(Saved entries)
--

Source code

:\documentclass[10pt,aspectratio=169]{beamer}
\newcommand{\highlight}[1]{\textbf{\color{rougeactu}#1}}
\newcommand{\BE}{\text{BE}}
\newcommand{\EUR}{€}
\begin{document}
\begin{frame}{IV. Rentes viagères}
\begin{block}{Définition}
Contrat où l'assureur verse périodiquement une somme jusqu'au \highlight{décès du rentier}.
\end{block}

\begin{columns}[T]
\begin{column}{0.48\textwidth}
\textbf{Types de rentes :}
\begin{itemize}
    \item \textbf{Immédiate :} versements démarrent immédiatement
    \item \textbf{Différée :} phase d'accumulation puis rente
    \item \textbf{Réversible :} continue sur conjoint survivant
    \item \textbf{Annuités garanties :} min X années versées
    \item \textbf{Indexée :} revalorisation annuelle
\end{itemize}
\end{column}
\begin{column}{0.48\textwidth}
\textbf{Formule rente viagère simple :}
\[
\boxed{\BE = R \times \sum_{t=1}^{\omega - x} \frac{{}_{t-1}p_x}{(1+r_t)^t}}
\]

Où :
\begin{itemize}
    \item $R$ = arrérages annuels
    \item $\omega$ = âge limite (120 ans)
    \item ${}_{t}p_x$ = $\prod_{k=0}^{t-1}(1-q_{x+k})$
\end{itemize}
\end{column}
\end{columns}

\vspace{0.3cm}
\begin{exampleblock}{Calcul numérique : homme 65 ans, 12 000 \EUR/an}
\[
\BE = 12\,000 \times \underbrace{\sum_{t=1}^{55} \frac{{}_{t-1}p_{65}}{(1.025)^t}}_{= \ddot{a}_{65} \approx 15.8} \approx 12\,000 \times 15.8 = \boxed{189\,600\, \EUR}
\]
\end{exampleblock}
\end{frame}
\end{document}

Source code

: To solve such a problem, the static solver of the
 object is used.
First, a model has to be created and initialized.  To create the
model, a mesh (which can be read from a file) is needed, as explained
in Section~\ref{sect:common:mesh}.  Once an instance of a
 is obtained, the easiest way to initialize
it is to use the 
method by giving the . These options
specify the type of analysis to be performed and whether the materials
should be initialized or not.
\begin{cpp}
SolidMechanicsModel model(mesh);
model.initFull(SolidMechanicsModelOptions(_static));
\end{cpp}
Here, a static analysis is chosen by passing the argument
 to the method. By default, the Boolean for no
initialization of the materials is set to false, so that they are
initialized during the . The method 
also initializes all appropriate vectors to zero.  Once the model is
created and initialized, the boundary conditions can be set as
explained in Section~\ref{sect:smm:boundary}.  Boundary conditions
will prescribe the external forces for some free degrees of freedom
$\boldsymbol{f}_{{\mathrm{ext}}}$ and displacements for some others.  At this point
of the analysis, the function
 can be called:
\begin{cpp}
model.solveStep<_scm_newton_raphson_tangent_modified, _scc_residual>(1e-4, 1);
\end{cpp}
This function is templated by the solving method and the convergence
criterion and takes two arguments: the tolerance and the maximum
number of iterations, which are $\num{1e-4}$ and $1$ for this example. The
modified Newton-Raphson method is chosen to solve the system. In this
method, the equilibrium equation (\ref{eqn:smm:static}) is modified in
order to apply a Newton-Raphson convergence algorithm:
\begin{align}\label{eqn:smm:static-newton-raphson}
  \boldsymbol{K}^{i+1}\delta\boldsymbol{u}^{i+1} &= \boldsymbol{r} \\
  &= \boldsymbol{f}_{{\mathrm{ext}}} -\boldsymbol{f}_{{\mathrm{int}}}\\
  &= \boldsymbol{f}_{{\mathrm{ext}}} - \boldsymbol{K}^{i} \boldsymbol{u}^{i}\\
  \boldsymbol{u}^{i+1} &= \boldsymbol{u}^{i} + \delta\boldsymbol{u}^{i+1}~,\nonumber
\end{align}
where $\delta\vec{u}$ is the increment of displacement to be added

--

Activity - Among the records, find all lines that include the string "function" and return them.

Your solution -
of the analysis, the function
This function is templated by the solving method and the convergence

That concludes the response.